I have listened to people having a conversation on this topic. It is very surprising to me the points of view that are out there on this subject.
I began to think back about this from a young woman’s perspective first, as a teenager and what I felt about being faithful. How through the years that understanding has taken a radical change.
When I was a young girl and just beginning to date, I would have said it meant that if a commitment was made between myself and a young man and dating ensued with someone else I would have claimed that as cheating.
Then as a young women who was getting married I would have said the same thing again… that if one or the other stepped outside of those vows that would be considered cheating.
Yet, when that did happened I had to look deep inside myself to find if that is truly what that meant to me now. At the time I was so shocked to feel myself and say I am not dead. heheheh
No really, I was very surprised that at the time I was not so mad that I just walked right out. Since then I have looked at this deeply and quietly unto myself. This is what I am beginning to find out about me.

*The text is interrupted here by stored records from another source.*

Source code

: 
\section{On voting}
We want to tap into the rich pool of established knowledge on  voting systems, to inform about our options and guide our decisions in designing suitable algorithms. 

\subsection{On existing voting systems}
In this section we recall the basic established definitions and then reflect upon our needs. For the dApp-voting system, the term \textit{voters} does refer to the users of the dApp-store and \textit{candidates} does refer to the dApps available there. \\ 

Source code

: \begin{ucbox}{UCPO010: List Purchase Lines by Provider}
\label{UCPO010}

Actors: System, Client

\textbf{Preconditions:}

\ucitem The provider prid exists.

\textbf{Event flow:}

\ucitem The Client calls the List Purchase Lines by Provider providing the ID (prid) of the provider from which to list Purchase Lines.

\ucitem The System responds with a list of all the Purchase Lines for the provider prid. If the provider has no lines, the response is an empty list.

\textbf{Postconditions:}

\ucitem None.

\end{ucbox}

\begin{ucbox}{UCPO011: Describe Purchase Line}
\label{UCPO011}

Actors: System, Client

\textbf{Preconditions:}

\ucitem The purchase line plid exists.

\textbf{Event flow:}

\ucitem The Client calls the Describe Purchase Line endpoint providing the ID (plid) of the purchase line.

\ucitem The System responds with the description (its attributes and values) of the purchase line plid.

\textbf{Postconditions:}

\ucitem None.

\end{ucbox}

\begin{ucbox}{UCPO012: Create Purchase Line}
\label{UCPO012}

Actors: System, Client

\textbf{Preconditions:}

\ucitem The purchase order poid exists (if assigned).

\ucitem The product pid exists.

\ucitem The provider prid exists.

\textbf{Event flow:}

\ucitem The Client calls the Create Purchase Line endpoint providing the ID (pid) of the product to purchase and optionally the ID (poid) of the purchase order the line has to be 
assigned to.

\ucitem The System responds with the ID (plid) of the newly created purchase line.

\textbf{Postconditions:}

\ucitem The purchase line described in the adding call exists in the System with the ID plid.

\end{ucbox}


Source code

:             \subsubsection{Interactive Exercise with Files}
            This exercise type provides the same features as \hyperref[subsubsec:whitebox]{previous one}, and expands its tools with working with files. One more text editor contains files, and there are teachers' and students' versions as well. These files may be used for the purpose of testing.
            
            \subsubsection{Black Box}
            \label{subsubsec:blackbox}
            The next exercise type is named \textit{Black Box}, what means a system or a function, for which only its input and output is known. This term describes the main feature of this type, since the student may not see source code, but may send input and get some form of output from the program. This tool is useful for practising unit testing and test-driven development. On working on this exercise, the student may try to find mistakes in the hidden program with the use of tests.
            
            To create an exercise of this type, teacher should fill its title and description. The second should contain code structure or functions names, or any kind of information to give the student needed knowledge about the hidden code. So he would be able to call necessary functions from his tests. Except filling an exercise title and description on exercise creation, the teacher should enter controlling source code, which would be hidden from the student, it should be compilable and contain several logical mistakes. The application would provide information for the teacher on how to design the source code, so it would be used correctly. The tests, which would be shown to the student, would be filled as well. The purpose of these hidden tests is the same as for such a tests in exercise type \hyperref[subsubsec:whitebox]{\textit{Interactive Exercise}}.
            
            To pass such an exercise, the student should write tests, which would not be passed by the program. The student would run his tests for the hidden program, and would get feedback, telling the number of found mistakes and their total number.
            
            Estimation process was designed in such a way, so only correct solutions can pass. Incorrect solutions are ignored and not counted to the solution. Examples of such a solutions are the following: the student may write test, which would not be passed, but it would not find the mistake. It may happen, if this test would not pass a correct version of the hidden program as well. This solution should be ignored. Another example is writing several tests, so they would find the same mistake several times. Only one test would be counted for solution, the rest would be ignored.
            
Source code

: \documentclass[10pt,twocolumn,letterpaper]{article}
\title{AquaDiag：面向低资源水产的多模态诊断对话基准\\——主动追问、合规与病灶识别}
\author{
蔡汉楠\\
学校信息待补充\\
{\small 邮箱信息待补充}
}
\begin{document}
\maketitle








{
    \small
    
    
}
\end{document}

I am finding that the only person that can cheat on me is really basically me.
Now wait a minute before you go off the deep end. I have come to a place where I have realized that I must have left a part of me.
How could anyone that I was giving my full attention to not love me?
What I mean is we all know when we are happy. Just like we all know within ourselves when something is not working. If we are honest with ourselves and look into the issue right away we are making choices to change or not to change. This is what I have come to understand about cheating.
Cheating and having relationships change are not one and the same. I think this is where the boundaries get really muddy.
I am going to be spending a little more time in posting about this concept… but, if you do not agree … Challenge me.. I dare you …
have a wonderful day and into the evening tide.